■ Task requirements: Filter out all lines without the word "constants" from the data below, please, and copy the rest.

■ Dataset extract:
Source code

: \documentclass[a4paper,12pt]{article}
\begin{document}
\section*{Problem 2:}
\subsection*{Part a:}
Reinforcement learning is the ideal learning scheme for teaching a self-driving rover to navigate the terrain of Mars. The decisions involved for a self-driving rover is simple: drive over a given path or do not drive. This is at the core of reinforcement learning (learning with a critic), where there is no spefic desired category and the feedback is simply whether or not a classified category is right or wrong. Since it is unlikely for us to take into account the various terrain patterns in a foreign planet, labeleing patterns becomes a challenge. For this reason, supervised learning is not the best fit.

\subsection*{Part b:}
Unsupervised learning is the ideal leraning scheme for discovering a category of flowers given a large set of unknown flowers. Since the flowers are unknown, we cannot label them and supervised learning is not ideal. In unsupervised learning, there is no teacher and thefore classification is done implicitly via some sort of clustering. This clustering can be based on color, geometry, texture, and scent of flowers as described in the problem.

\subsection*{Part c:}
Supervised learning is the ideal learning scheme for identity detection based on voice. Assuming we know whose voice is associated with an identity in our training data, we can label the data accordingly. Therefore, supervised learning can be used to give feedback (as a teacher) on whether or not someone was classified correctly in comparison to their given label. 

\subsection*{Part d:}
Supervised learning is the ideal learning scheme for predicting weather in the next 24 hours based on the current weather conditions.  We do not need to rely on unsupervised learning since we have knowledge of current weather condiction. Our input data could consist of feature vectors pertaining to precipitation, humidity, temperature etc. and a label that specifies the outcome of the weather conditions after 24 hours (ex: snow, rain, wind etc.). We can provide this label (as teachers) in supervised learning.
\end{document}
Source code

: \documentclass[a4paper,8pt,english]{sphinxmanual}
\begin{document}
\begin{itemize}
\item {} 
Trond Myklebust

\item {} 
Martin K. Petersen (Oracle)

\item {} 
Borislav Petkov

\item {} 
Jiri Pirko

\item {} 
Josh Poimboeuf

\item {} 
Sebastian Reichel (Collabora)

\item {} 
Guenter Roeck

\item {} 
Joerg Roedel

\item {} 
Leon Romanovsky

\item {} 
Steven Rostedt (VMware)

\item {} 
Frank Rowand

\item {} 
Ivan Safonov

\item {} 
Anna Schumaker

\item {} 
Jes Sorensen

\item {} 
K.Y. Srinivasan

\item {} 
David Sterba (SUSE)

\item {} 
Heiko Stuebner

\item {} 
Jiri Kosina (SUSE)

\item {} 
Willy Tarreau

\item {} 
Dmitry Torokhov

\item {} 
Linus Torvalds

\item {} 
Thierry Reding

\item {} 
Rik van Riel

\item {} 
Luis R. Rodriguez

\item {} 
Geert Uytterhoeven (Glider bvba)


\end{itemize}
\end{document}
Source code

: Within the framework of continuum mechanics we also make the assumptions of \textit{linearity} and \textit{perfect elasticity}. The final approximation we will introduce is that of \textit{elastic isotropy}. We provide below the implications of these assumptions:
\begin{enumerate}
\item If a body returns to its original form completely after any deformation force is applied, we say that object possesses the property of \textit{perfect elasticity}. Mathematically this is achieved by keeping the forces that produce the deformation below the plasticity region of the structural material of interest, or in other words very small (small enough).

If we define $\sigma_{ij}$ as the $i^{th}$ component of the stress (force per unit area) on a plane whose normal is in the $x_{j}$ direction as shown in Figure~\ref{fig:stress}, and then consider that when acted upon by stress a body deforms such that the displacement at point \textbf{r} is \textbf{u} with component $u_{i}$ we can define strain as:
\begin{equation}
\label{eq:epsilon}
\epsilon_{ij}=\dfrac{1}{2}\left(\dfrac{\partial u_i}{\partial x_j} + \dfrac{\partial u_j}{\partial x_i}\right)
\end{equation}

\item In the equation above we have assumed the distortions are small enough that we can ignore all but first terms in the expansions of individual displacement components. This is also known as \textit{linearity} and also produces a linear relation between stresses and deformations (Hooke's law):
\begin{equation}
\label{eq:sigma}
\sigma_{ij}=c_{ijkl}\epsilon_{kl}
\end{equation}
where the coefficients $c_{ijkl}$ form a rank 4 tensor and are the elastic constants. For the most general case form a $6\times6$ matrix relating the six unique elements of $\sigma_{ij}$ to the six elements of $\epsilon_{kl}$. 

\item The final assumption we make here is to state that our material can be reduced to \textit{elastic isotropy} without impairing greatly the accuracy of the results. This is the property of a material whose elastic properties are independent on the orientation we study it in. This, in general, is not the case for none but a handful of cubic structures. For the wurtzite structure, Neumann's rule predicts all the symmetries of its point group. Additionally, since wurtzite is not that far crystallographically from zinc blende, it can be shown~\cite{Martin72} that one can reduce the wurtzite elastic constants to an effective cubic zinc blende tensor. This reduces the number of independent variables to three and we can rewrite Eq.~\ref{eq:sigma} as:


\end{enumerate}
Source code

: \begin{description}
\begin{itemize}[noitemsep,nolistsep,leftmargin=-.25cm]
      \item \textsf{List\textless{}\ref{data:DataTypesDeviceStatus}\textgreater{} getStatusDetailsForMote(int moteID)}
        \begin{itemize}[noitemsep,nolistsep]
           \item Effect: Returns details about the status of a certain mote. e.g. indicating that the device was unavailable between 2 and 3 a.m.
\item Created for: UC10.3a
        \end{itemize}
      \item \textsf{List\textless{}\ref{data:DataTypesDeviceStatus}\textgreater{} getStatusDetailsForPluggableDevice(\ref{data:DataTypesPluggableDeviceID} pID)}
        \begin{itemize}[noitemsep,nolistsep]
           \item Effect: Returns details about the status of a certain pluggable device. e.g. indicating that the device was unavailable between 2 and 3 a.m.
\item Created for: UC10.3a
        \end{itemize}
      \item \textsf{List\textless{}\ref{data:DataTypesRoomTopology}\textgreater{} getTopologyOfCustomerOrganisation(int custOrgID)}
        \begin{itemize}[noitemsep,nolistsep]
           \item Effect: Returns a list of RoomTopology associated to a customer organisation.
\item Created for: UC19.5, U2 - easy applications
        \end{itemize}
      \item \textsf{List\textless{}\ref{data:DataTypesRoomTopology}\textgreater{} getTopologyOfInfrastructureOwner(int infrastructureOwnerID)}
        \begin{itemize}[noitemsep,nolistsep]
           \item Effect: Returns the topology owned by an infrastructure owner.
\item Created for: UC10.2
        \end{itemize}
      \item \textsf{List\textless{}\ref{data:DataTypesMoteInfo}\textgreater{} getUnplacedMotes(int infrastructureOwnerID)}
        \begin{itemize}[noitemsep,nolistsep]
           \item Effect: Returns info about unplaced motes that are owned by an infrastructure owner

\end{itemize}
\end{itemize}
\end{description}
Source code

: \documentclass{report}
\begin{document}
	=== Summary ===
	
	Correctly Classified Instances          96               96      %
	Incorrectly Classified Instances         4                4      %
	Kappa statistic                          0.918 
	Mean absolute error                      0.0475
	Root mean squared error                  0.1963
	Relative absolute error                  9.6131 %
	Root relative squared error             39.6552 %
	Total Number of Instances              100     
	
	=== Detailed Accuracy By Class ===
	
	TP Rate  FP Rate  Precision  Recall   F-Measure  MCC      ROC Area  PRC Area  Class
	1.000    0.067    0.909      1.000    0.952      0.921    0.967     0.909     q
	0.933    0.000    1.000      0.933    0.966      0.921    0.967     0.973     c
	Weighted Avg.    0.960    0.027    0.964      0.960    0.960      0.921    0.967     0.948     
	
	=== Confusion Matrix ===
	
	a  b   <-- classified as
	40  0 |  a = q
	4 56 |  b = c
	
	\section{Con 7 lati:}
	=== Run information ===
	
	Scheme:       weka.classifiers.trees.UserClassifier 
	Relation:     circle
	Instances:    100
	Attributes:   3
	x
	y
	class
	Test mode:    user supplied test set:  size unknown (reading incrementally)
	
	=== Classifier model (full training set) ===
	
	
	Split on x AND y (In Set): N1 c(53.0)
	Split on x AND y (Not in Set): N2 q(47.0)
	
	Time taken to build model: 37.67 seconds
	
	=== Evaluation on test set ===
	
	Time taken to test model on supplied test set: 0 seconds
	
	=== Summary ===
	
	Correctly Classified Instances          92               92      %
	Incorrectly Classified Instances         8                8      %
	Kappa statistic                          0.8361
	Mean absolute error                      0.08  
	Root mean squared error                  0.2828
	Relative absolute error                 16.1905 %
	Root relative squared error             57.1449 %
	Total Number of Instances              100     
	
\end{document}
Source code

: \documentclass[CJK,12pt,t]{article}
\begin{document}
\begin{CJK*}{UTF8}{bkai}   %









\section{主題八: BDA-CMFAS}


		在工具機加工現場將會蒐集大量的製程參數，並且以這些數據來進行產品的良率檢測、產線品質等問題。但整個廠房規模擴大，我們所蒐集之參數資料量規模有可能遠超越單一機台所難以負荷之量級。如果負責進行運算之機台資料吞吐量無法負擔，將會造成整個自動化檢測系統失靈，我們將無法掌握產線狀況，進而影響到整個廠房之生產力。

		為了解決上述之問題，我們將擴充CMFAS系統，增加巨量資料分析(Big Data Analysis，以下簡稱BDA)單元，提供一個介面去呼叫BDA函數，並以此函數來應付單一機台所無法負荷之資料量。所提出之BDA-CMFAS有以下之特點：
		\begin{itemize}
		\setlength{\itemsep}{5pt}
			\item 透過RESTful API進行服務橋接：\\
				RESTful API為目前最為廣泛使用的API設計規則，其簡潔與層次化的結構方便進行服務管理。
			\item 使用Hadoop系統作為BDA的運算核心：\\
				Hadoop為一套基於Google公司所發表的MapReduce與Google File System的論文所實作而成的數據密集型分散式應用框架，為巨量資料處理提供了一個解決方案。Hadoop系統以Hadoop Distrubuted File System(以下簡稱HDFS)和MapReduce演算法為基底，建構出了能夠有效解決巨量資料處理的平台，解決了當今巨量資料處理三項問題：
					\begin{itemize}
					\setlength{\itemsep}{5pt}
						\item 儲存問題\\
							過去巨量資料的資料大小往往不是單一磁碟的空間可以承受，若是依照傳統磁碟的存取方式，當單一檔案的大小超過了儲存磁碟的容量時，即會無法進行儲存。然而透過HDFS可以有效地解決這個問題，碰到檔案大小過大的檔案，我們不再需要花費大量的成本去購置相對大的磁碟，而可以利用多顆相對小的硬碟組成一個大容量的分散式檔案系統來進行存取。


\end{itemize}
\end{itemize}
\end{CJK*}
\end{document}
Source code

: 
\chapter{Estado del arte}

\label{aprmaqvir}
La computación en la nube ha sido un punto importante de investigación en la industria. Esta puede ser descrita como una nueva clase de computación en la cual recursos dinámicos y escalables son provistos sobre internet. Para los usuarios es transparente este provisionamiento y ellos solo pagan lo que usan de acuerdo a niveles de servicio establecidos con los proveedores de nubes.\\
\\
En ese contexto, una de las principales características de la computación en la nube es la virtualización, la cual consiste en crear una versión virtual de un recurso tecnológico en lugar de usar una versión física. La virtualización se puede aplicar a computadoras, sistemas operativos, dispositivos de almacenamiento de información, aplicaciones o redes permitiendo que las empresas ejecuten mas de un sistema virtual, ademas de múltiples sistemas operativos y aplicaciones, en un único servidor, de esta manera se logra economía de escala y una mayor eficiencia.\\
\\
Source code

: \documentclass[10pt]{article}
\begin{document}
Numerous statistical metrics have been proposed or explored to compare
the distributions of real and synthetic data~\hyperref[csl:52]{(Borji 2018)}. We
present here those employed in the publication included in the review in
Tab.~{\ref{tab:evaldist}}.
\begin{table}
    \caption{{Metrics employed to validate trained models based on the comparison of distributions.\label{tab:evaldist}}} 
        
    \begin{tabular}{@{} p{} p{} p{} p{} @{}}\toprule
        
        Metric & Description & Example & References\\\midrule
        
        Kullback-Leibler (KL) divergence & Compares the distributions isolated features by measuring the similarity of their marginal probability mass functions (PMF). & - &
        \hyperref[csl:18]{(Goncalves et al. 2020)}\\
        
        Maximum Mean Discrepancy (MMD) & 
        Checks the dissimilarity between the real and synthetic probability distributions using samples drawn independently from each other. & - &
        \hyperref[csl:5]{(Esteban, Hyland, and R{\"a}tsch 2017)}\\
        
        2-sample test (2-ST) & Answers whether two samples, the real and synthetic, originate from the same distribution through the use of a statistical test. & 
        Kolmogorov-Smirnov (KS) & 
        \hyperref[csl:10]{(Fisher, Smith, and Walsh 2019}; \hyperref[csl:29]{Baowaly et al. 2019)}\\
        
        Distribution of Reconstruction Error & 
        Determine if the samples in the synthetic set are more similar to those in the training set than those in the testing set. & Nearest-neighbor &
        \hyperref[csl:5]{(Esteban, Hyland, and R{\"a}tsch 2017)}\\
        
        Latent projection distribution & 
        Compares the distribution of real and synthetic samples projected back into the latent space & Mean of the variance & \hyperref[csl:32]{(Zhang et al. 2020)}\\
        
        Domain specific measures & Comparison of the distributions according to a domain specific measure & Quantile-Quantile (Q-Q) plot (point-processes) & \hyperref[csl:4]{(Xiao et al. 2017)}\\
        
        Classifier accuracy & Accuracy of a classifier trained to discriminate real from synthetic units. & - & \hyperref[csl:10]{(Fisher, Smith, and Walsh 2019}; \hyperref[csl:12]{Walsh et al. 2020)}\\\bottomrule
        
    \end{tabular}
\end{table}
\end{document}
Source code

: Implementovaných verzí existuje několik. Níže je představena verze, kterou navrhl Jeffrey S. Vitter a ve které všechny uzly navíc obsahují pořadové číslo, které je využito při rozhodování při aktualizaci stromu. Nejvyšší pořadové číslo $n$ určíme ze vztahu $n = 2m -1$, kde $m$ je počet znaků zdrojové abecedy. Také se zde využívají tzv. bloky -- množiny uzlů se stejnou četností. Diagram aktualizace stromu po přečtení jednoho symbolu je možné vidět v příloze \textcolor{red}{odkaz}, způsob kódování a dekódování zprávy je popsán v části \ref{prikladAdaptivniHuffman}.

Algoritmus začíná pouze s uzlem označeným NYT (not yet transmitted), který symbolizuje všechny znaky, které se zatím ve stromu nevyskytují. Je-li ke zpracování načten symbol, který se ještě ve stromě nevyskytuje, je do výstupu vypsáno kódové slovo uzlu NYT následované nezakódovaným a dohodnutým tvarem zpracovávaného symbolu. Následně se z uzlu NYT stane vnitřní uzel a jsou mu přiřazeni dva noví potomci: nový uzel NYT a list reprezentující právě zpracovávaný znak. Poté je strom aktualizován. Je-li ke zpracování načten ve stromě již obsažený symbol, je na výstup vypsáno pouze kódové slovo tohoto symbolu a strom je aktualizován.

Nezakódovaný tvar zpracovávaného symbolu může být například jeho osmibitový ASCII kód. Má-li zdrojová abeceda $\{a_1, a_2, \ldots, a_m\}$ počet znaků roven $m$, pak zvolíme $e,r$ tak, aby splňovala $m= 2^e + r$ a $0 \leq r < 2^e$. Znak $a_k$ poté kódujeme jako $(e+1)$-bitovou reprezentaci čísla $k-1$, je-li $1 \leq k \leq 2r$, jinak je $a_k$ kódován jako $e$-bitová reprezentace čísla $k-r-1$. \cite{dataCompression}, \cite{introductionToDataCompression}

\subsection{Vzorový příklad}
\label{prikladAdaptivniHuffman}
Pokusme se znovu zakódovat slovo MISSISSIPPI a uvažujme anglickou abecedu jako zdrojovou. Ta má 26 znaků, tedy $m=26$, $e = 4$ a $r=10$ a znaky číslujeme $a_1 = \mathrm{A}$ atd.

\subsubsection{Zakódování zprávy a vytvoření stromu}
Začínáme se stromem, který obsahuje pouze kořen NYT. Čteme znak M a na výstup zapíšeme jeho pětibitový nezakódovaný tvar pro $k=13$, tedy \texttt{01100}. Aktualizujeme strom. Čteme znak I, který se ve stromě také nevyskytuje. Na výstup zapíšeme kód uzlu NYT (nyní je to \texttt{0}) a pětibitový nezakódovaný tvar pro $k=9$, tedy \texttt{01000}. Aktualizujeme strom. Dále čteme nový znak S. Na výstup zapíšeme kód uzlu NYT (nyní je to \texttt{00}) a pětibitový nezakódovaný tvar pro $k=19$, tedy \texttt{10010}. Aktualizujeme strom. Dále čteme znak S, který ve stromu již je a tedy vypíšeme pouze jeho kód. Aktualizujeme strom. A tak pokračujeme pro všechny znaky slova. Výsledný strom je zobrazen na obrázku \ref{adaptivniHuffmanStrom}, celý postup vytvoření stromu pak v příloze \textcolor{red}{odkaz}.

■ Solution to this task:
where the coefficients $c_{ijkl}$ form a rank 4 tensor and are the elastic constants. For the most general case form a $6\times6$ matrix relating the six unique elements of $\sigma_{ij}$ to the six elements of $\epsilon_{kl}$. 
\item The final assumption we make here is to state that our material can be reduced to \textit{elastic isotropy} without impairing greatly the accuracy of the results. This is the property of a material whose elastic properties are independent on the orientation we study it in. This, in general, is not the case for none but a handful of cubic structures. For the wurtzite structure, Neumann's rule predicts all the symmetries of its point group. Additionally, since wurtzite is not that far crystallographically from zinc blende, it can be shown~\cite{Martin72} that one can reduce the wurtzite elastic constants to an effective cubic zinc blende tensor. This reduces the number of independent variables to three and we can rewrite Eq.~\ref{eq:sigma} as:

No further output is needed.